**WHAT IS EXPECTED**
Retype the records below from their first line through the line containing "Begriff & Erklärung \\ \hline", and include nothing else.

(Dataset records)
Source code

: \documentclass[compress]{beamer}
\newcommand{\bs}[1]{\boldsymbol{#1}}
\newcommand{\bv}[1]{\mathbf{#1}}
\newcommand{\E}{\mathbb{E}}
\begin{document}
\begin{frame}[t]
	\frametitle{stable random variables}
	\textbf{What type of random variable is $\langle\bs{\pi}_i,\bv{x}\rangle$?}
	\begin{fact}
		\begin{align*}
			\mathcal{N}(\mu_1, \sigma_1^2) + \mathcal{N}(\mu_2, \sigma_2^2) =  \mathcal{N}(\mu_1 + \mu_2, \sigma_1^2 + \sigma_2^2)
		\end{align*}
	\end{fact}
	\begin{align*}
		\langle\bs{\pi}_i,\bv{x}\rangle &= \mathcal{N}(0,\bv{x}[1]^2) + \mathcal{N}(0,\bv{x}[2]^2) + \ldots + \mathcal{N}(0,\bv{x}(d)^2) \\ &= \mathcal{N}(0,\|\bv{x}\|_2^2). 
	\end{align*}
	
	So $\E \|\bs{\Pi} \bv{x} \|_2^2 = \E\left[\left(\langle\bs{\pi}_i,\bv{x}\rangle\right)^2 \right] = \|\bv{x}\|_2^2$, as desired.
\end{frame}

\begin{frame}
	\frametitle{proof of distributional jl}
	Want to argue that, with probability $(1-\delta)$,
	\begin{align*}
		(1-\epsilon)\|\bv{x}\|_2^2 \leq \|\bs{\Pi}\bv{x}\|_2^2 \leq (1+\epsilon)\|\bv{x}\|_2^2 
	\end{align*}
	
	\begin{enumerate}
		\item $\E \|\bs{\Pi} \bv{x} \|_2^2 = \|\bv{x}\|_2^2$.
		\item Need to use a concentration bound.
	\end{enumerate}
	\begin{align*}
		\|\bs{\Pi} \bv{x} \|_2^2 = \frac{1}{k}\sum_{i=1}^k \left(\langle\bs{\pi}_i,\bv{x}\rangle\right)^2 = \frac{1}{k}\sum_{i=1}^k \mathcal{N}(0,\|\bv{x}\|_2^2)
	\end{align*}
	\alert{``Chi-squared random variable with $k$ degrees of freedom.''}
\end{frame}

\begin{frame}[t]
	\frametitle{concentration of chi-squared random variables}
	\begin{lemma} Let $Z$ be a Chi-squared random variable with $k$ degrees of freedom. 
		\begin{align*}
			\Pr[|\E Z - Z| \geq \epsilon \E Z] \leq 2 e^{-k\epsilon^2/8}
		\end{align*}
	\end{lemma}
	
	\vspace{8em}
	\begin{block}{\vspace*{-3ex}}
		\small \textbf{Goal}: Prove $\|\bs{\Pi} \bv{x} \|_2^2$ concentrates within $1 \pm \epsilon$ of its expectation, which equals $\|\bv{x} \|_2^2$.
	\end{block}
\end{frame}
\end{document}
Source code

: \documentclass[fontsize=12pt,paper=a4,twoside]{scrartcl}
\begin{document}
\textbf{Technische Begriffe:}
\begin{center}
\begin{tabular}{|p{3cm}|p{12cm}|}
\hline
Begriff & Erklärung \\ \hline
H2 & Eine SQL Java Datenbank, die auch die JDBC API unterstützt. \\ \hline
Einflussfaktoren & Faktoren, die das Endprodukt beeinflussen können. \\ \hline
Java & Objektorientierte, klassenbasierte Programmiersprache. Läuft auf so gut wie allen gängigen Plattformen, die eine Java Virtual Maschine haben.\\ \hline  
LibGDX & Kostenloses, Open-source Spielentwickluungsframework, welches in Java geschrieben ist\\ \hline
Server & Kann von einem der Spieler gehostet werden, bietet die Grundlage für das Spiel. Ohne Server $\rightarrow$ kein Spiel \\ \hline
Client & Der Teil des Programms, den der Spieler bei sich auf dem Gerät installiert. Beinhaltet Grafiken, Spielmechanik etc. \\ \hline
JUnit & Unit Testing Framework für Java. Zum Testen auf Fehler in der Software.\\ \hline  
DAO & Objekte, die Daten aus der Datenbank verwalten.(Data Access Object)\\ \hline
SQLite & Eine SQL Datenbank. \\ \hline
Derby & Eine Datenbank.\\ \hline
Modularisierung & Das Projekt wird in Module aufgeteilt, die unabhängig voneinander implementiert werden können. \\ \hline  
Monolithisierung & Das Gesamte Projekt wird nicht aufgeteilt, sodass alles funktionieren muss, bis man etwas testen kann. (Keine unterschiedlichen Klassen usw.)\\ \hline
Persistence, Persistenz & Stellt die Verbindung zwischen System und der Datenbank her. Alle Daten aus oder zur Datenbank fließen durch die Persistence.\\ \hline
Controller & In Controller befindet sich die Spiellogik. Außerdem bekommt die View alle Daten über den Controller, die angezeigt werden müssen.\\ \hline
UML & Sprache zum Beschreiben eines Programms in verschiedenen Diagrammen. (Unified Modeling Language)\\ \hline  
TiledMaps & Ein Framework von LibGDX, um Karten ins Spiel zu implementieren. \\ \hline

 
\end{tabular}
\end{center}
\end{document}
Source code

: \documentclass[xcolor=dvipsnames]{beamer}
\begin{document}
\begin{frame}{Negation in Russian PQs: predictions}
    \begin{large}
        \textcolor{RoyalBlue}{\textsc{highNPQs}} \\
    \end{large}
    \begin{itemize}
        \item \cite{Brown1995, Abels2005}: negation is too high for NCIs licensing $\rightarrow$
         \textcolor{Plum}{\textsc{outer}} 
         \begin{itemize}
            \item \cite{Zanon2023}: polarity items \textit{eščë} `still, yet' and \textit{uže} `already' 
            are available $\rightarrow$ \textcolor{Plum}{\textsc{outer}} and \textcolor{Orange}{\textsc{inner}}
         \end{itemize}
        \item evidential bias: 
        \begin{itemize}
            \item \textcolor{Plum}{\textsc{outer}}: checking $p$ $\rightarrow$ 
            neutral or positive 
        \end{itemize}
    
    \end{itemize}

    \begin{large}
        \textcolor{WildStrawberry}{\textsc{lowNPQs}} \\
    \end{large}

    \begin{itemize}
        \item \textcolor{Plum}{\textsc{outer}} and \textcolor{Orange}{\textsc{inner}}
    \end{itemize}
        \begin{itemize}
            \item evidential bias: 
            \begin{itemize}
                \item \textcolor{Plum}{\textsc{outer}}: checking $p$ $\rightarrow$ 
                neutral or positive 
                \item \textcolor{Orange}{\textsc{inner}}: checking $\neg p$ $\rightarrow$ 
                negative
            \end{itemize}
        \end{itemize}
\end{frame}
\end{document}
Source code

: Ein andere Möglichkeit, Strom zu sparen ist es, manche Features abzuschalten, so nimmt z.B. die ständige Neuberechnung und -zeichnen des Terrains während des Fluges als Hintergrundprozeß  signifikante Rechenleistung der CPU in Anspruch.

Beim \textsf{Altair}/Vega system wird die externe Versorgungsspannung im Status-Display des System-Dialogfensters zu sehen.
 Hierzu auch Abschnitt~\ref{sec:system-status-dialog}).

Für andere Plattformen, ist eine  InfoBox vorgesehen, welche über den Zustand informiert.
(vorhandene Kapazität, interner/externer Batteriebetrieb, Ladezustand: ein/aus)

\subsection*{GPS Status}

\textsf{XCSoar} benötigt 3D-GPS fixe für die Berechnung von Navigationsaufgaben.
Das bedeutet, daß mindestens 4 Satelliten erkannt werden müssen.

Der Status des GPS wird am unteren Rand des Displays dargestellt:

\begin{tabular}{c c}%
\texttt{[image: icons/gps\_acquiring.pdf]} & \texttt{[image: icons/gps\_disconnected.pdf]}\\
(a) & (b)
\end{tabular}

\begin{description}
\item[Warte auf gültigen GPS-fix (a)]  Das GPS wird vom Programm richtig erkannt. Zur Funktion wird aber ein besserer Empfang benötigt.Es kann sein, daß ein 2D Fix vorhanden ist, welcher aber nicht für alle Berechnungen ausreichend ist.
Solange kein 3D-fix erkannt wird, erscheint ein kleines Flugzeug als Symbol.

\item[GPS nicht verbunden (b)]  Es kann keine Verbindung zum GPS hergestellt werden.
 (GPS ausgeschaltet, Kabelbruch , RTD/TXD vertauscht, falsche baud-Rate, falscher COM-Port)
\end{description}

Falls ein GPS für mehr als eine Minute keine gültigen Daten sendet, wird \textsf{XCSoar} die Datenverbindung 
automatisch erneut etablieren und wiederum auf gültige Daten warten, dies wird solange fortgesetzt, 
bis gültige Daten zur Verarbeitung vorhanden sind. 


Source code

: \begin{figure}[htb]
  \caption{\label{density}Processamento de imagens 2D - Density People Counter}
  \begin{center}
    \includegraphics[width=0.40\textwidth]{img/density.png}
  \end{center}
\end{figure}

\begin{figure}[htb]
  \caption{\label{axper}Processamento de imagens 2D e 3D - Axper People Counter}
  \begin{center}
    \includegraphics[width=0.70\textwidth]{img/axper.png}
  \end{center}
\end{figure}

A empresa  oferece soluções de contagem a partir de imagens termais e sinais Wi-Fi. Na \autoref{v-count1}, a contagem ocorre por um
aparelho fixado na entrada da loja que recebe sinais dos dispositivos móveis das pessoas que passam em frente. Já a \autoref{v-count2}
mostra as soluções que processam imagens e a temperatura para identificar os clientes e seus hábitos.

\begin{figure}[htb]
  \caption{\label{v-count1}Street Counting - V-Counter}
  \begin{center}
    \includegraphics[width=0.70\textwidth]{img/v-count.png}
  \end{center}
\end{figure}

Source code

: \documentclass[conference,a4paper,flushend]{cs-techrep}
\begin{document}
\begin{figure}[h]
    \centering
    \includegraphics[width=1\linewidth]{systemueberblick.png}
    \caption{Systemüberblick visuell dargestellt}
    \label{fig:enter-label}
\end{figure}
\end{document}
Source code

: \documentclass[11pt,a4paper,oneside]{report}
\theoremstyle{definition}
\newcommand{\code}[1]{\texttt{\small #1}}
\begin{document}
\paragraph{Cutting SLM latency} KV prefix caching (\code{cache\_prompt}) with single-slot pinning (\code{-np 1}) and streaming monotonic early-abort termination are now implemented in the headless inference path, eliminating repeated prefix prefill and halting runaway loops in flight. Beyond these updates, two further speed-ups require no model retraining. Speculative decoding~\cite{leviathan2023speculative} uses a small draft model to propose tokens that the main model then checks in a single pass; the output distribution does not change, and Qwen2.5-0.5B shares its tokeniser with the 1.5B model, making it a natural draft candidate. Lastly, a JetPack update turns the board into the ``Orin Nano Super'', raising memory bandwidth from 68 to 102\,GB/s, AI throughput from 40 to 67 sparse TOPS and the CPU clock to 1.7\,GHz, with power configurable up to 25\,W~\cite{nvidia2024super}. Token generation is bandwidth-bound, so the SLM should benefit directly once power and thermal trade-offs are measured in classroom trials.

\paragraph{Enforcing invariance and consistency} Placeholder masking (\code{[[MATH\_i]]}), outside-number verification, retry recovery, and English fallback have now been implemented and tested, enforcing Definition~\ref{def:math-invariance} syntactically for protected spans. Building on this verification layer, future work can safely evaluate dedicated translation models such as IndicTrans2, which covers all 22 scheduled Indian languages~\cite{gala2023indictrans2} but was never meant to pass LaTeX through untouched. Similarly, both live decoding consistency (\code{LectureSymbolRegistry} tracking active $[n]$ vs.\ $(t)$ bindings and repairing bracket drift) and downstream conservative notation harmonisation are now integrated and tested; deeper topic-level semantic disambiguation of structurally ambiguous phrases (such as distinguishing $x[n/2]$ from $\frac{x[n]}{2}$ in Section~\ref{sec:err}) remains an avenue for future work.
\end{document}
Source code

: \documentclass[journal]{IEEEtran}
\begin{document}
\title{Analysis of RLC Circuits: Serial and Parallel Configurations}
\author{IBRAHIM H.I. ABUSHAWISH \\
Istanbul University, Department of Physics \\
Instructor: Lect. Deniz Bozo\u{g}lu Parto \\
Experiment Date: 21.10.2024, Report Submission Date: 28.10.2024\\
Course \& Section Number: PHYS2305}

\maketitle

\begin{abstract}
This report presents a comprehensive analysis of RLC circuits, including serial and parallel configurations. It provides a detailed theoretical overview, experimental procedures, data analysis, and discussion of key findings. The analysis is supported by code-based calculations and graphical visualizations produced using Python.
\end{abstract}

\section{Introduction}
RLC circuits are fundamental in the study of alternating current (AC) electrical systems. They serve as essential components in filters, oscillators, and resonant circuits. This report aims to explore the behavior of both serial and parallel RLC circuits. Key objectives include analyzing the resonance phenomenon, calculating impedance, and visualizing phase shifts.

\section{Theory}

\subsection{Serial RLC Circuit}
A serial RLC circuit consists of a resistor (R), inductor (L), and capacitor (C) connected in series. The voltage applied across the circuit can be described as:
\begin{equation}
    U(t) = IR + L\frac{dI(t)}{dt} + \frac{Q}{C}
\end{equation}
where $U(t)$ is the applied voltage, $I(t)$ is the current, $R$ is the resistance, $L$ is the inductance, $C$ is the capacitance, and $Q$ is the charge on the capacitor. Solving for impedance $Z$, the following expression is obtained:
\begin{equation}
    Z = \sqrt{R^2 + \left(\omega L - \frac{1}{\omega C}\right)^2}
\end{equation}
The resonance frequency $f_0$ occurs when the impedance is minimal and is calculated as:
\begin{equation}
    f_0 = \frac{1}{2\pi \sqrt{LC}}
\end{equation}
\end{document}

**RESPONSE TO THE TASK**
Source code

: \documentclass[compress]{beamer}
\newcommand{\bs}[1]{\boldsymbol{#1}}
\newcommand{\bv}[1]{\mathbf{#1}}
\newcommand{\E}{\mathbb{E}}
\begin{document}
\begin{frame}[t]
	\frametitle{stable random variables}
	\textbf{What type of random variable is $\langle\bs{\pi}_i,\bv{x}\rangle$?}
	\begin{fact}
		\begin{align*}
			\mathcal{N}(\mu_1, \sigma_1^2) + \mathcal{N}(\mu_2, \sigma_2^2) =  \mathcal{N}(\mu_1 + \mu_2, \sigma_1^2 + \sigma_2^2)
		\end{align*}
	\end{fact}
	\begin{align*}
		\langle\bs{\pi}_i,\bv{x}\rangle &= \mathcal{N}(0,\bv{x}[1]^2) + \mathcal{N}(0,\bv{x}[2]^2) + \ldots + \mathcal{N}(0,\bv{x}(d)^2) \\ &= \mathcal{N}(0,\|\bv{x}\|_2^2). 
	\end{align*}
	
	So $\E \|\bs{\Pi} \bv{x} \|_2^2 = \E\left[\left(\langle\bs{\pi}_i,\bv{x}\rangle\right)^2 \right] = \|\bv{x}\|_2^2$, as desired.
\end{frame}

\begin{frame}
	\frametitle{proof of distributional jl}
	Want to argue that, with probability $(1-\delta)$,
	\begin{align*}
		(1-\epsilon)\|\bv{x}\|_2^2 \leq \|\bs{\Pi}\bv{x}\|_2^2 \leq (1+\epsilon)\|\bv{x}\|_2^2 
	\end{align*}
	
	\begin{enumerate}
		\item $\E \|\bs{\Pi} \bv{x} \|_2^2 = \|\bv{x}\|_2^2$.
		\item Need to use a concentration bound.
	\end{enumerate}
	\begin{align*}
		\|\bs{\Pi} \bv{x} \|_2^2 = \frac{1}{k}\sum_{i=1}^k \left(\langle\bs{\pi}_i,\bv{x}\rangle\right)^2 = \frac{1}{k}\sum_{i=1}^k \mathcal{N}(0,\|\bv{x}\|_2^2)
	\end{align*}
	\alert{``Chi-squared random variable with $k$ degrees of freedom.''}
\end{frame}

\begin{frame}[t]
	\frametitle{concentration of chi-squared random variables}
	\begin{lemma} Let $Z$ be a Chi-squared random variable with $k$ degrees of freedom. 
		\begin{align*}
			\Pr[|\E Z - Z| \geq \epsilon \E Z] \leq 2 e^{-k\epsilon^2/8}
		\end{align*}
	\end{lemma}
	
	\vspace{8em}
	\begin{block}{\vspace*{-3ex}}
		\small \textbf{Goal}: Prove $\|\bs{\Pi} \bv{x} \|_2^2$ concentrates within $1 \pm \epsilon$ of its expectation, which equals $\|\bv{x} \|_2^2$.
	\end{block}
\end{frame}
\end{document}
Source code

: \documentclass[fontsize=12pt,paper=a4,twoside]{scrartcl}
\begin{document}
\textbf{Technische Begriffe:}
\begin{center}
\begin{tabular}{|p{3cm}|p{12cm}|}
\hline
Begriff & Erklärung \\ \hline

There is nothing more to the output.